CEESVEE is free, open source (MIT), and runs entirely on your machine — no accounts, no telemetry, and your file never gets uploaded anywhere. It works on Windows, macOS, and Linux.

Open a million-row CSV in three steps

  1. Download CEESVEE for your operating system and install it.
  2. Open your file — drag it onto the window or use File → Open. CEESVEE auto-detects the delimiter (comma, tab, semicolon, pipe) and the encoding, so a database export usually opens correctly with zero configuration.
  3. Start scrolling. The grid jumps straight to the first rows and stays responsive as you move through the file. The frozen header row keeps your column names in view, and the status bar shows the row and column counts.

Once it's open, a million rows is only useful if you can find your way around. A few features make that practical:

You want to…How
Find a value or patternFind & replace with plain text or regex, scoped to a selection or the whole file
Order the dataMulti-column sort, ascending or descending per key
Inspect a rangeSelect cells and read live stats — count, sum, average, min, max — in the status bar
Move quicklyExcel-style keyboard navigation, including jumping to edges

A couple of these are worth their own walkthroughs. If your million rows arrived in random order, see how to sort a large CSV without loading it into a spreadsheet. And when you need to locate or clean up specific values across the whole file, find and replace with regex lets you match patterns instead of typing out every variant by hand.

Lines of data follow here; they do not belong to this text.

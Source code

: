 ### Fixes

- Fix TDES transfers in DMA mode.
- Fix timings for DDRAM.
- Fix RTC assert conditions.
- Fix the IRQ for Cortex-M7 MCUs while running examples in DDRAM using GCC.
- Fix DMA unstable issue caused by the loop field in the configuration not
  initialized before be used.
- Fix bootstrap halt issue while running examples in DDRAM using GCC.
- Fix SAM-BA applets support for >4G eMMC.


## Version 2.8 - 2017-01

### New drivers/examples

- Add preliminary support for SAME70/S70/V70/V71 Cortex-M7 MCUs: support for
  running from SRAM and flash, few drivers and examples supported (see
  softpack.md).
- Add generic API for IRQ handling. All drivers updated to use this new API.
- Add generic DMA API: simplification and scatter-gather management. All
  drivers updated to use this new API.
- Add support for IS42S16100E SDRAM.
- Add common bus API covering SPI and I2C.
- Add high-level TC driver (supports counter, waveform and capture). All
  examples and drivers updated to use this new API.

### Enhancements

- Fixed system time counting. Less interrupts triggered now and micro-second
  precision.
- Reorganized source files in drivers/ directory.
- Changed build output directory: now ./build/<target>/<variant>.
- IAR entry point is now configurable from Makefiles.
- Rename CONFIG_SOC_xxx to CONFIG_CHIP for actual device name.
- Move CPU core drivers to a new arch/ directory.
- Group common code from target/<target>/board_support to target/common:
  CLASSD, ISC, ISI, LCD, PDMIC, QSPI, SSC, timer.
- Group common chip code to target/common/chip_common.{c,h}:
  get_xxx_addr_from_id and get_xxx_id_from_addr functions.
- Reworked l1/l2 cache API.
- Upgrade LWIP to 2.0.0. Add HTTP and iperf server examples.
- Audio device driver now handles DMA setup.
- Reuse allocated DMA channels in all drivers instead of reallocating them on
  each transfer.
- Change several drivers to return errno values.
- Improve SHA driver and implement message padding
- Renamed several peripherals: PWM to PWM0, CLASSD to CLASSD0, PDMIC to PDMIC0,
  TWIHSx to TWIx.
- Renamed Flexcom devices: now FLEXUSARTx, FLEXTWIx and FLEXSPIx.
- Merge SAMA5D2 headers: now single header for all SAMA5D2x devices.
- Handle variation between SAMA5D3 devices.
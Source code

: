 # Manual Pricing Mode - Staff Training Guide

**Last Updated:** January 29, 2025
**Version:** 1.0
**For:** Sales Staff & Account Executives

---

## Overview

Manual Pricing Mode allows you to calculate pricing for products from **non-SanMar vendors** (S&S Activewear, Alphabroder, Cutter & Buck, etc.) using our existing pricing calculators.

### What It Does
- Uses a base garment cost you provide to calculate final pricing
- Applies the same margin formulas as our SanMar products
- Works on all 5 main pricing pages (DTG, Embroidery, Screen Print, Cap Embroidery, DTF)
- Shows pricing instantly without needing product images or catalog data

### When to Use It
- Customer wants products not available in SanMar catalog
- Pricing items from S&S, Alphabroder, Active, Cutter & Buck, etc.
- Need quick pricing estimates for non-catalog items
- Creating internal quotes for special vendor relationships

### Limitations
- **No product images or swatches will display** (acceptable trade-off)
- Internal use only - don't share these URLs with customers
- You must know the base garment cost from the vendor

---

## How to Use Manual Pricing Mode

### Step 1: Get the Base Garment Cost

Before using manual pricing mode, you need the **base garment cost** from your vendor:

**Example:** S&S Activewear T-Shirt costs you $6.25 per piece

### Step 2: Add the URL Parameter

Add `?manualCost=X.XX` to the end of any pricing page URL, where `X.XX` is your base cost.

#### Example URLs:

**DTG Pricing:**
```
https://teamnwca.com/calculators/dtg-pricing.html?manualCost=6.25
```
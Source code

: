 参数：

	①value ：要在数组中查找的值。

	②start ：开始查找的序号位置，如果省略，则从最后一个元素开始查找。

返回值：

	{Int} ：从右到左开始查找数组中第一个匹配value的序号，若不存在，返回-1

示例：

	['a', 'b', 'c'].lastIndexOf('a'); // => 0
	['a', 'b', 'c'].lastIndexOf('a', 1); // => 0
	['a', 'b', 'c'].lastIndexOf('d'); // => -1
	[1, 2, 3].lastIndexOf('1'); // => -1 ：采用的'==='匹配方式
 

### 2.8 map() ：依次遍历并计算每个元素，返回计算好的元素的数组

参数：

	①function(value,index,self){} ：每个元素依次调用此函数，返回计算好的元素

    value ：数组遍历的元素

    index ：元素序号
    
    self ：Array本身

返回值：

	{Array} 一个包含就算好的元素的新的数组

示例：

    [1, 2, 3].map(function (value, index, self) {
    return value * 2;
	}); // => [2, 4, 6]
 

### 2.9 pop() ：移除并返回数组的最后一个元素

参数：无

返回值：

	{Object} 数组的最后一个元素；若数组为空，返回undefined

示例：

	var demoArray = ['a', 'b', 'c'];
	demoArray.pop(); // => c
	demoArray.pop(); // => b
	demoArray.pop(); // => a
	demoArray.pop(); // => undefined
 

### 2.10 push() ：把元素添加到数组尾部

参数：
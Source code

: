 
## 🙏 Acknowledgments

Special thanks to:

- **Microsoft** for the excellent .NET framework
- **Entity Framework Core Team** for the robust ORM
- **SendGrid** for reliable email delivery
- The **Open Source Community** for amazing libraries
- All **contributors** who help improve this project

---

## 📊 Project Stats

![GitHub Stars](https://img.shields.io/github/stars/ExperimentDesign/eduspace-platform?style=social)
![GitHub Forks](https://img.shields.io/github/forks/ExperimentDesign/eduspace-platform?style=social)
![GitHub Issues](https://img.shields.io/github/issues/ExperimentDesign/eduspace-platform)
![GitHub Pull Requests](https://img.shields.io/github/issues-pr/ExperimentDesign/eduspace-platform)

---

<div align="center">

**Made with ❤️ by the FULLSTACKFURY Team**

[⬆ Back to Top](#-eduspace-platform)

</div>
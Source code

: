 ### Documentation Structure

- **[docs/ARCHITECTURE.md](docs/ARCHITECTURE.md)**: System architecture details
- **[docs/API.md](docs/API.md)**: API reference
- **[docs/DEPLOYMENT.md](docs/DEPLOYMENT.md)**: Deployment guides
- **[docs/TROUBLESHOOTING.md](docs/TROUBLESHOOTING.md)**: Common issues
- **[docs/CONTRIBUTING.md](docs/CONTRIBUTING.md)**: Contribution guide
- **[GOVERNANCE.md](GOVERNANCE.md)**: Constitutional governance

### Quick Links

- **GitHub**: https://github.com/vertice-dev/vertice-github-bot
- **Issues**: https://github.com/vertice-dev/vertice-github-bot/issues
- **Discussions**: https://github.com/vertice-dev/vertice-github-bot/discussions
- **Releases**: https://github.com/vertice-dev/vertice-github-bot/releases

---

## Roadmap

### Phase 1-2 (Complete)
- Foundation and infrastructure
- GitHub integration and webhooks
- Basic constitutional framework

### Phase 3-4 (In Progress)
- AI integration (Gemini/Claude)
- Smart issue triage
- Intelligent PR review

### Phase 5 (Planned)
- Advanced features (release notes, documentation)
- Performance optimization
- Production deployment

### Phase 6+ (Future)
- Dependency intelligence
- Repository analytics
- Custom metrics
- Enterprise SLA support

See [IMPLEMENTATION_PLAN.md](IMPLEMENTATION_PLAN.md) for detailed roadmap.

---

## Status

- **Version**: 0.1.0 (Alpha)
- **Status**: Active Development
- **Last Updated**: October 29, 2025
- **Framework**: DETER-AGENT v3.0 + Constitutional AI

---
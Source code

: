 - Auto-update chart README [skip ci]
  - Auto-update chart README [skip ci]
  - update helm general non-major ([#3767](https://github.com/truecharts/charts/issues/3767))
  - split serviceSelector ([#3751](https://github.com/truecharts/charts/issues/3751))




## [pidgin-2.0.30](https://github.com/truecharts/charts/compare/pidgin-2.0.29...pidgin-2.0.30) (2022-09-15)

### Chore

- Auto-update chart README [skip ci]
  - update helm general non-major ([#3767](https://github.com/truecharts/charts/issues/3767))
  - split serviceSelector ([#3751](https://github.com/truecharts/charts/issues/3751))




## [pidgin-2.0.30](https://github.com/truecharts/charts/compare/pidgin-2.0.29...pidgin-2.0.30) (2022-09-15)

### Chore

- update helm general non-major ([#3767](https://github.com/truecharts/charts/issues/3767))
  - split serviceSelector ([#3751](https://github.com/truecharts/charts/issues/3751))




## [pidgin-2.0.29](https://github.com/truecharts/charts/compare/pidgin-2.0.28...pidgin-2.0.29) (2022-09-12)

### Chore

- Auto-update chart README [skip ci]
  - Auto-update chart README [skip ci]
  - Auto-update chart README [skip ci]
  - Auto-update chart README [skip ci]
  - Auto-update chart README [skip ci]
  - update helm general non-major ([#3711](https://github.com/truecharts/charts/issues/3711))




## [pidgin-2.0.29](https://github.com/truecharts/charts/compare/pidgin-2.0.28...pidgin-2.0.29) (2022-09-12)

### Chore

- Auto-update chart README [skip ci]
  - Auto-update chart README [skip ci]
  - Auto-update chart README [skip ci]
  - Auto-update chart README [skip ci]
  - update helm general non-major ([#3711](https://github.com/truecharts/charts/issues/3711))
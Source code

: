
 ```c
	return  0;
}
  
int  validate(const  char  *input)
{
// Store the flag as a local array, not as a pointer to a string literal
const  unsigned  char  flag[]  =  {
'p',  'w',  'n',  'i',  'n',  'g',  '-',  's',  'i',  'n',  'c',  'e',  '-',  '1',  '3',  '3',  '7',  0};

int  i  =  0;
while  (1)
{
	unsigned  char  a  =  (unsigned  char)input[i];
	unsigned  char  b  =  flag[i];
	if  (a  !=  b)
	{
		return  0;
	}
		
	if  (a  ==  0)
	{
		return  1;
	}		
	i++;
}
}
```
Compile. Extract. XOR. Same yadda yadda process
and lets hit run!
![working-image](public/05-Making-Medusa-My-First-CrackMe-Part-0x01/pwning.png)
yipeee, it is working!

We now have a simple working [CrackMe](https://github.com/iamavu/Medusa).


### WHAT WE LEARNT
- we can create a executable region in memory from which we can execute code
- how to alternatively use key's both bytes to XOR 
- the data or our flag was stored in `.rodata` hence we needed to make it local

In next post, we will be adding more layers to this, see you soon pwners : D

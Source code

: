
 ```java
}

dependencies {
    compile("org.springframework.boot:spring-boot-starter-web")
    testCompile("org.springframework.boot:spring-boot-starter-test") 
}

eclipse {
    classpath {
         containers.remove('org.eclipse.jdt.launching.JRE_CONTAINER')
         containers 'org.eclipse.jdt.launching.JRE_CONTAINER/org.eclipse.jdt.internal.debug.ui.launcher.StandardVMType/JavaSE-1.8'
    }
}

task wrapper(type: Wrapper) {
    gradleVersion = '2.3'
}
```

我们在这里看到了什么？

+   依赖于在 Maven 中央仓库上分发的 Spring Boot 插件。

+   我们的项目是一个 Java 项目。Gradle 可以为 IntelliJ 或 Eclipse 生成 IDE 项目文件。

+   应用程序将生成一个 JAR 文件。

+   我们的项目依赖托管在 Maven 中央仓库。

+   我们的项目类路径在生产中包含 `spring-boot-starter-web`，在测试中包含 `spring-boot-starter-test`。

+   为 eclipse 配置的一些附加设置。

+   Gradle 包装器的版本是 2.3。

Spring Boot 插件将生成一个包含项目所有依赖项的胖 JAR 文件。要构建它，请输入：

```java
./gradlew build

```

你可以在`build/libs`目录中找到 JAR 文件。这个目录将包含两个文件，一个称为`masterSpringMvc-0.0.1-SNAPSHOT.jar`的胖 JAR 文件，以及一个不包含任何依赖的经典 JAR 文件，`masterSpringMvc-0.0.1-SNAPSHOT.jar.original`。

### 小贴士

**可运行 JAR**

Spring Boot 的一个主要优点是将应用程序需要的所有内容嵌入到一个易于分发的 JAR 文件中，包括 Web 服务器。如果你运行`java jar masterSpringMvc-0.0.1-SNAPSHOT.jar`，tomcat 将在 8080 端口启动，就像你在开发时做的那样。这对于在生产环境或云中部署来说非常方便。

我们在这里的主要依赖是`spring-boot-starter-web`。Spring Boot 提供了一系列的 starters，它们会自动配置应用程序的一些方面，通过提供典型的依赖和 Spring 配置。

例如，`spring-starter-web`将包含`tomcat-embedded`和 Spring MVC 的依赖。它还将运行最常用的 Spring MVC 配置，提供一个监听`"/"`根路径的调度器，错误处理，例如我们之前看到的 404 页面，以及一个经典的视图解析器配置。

What if it's still too much data?

Sometimes the answer isn't a better viewer — it's a smaller file. If you only need a subset of those million rows, you can sort to bring the relevant rows together, select them, and copy them out, or save a filtered export. For more options on trimming a file down before sharing or processing it, see what to do when your CSV is too big for Excel.

And if you're regularly wrestling with oversized exports of all kinds, the broader guide on opening large CSV files without crashing Excel covers the same streaming approach applied to any big delimited file.

The bottom line

A million-row CSV isn't broken, and neither are you. Spreadsheet apps just weren't built to load and render that much data at once — and Excel's 1,048,576-row cap means it can quietly throw away whatever doesn't fit. A tool that keeps the data in a fast core and only draws what's on screen makes the whole problem disappear.

Download CEESVEE for free and open that million-row export without the wait.

Frequently asked questions

Can Excel open a CSV with a million rows?

Barely. An Excel worksheet stops at 1,048,576 rows, so a file right around a million rows may load but anything past that limit is silently dropped. Even when it fits, Excel loads the whole file into memory and often becomes slow or unresponsive.

What happens to rows past Excel's limit?

They are discarded without an obvious error. Excel imports up to row 1,048,576 and ignores the rest, so you can end up analyzing a truncated file without realizing data is missing.

How do I open a CSV that's too big for Excel?

Use a tool built for streaming and virtualized rendering instead of a general spreadsheet. CEESVEE keeps the data in a Rust core and only draws the visible rows, so it's designed to open and scroll a 1,000,000-row, 100 MB+ file smoothly.

Is there a row limit in CEESVEE?

No practical row limit. CEESVEE is designed to open and smoothly scroll a million-row file, and the dataset lives in a fast Rust core rather than being held entirely in the UI.